> Work instructions
Scan the data below and work out how many of its lines contain the word "Appendix". Give only that number.

> Material provided
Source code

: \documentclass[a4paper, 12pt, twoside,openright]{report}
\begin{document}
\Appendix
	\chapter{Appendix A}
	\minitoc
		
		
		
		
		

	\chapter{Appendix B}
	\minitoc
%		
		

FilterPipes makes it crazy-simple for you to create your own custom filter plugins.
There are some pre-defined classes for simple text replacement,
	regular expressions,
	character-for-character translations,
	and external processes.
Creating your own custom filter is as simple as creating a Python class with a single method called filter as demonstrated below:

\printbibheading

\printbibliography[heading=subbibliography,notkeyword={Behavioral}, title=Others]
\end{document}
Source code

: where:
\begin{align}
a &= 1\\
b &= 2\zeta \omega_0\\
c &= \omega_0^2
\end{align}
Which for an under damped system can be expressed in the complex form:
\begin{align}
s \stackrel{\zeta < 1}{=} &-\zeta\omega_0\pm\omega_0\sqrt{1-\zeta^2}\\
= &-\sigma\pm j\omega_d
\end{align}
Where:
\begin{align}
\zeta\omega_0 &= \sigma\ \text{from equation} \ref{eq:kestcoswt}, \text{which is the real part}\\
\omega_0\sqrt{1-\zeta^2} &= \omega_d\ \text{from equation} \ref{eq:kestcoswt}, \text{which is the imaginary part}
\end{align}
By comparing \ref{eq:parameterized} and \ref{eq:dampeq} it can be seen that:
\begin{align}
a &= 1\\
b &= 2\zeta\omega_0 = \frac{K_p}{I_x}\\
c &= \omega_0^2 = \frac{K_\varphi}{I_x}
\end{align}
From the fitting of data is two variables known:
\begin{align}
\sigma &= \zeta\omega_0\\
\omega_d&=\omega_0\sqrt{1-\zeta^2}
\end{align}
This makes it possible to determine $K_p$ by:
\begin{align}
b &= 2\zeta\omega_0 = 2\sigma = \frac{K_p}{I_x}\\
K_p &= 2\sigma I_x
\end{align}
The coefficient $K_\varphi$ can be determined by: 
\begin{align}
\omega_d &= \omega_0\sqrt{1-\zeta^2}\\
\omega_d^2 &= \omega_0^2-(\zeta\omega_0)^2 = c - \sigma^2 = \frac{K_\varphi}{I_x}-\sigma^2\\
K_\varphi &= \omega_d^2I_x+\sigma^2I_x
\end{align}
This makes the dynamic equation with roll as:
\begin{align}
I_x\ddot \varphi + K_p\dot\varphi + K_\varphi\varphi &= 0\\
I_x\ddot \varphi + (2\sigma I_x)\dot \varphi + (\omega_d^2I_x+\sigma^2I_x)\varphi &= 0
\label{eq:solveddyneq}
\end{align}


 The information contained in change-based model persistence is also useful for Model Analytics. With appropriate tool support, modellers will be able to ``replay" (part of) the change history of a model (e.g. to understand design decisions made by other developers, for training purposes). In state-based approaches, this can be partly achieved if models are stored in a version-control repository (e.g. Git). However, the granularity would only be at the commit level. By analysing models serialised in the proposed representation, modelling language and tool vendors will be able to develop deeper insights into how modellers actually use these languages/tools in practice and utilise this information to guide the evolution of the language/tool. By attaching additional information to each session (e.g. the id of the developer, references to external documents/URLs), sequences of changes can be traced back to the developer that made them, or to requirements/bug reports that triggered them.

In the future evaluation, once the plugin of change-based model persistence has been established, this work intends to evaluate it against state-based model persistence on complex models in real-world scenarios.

> Task result
3